Following the introduction of some other technical improvements documented here, we performed a little before and after analyses of Strathprints which provided some encouraging results. But we also used the work as an opportunity to examine the potential influence of whitehat improvements on user engagement.
We discovered that the average time users spent on Strathprints upon arrival increased considerably. 01:29 up from 00:58 – so users typically spent 58% longer on Strathprints, strongly indicative that improvements to the user interface and especially the introduction of the CORE Recommender, was enough to persuade users to defer their bounce and instead read content, or explore alternative content within the CORE Recommender.
In other words, it was possible to improve the “dwell time” of Strathprints repository users and this, in a roundabout way, actually helps to improve search engine visibility. But why?

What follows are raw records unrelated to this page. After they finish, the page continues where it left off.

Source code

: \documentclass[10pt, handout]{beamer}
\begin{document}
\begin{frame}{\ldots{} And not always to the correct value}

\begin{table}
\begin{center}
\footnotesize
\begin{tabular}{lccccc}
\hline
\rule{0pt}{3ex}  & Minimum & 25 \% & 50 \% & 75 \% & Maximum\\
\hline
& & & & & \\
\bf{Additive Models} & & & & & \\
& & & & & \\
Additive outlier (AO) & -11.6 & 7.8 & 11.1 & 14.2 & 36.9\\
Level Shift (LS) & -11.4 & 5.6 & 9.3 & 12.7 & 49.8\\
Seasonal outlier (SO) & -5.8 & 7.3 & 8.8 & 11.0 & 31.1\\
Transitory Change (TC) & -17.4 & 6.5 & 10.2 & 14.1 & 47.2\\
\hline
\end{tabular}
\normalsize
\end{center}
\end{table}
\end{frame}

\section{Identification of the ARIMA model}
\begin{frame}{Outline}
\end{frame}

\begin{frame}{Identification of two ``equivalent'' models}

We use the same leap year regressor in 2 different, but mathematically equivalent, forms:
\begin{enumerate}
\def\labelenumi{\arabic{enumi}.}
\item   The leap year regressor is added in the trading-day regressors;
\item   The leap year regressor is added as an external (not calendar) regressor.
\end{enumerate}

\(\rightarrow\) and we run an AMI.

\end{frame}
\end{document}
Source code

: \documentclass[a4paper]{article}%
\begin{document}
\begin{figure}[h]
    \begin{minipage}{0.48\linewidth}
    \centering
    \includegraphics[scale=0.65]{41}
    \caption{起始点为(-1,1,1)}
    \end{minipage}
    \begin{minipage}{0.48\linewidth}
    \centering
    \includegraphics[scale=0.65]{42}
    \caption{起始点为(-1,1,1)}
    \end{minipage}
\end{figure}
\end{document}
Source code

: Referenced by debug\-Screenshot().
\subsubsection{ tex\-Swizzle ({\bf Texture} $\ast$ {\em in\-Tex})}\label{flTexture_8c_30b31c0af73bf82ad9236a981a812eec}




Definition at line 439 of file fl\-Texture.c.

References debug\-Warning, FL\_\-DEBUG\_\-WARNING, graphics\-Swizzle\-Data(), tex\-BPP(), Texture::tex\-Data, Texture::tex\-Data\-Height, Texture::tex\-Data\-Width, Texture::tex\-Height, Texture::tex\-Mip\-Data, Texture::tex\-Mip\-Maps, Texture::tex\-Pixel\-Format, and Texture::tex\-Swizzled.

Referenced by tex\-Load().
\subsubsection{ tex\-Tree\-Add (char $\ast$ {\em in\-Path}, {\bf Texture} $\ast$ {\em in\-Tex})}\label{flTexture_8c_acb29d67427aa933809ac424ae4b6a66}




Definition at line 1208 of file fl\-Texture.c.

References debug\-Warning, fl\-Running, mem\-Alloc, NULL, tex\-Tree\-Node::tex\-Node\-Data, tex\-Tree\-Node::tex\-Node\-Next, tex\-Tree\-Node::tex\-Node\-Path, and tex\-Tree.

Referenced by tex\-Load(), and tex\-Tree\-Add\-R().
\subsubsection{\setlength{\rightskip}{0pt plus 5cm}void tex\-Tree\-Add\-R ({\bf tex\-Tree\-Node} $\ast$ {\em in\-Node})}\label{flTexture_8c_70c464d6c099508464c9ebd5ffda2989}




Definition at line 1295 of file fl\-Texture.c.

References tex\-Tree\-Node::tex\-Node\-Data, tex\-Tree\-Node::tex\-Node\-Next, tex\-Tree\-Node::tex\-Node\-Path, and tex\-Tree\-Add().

This is because focusing on bounce rates is not a reliable metric, especially given what we already know about horizontal information seeking and repositories. Indeed, we found that the Strathprints bounce rate only decreased slightly after our changes were implemented. But experts are more aware than ever that “dwell time” is perhaps a more important metric than bounce rate– and dwell time is certainly critical to understanding repository engagement. For example, a user might spend 25 mins reading content on your repository, taking notes and chaining references, but then they might leave. In bounce rate terms that user has “bounced” because they failed to navigate to another page on the repository. Yet, the user spent 25 mins consuming repository content and clearly found that content useful. It is for this reason that many search services, Google included, now factor in “dwell time”. Like PageRank more generally, we do not know quite how Google calculates dwell time or what weighting it is assigned in calculating PageRank, but we do know it is important.
So, the ability of a repository to increase dwell time is critical to repository discovery and can only be achieved by providing high quality content (which repositories do anyway because they serve scholarly content!) and creating interaction opportunities on the repository, something which the CORE Recommender clearly promotes.
Concluding thoughts
The role of the CORE Recommender in promoting a 58% increase in user dwell time on Strathprints has been an important component of our wider repository visibility and web impact strategy. And from our more detailed analyses we can observe that the Recommender has also led to an increase in traffic from CORE to Strathprints too (via the Recommender). Of course, the CORE Recommender can only get better, bringing additional benefits to Strathprints. CORE intend to continually enhance the Recommender and its Algorithm. They are constantly re-evaluating it and refining it and are continually introducing additional signals and sources, such as readership, citation count, popularity and research area topics, thereby delivering even better, more successful recommendations.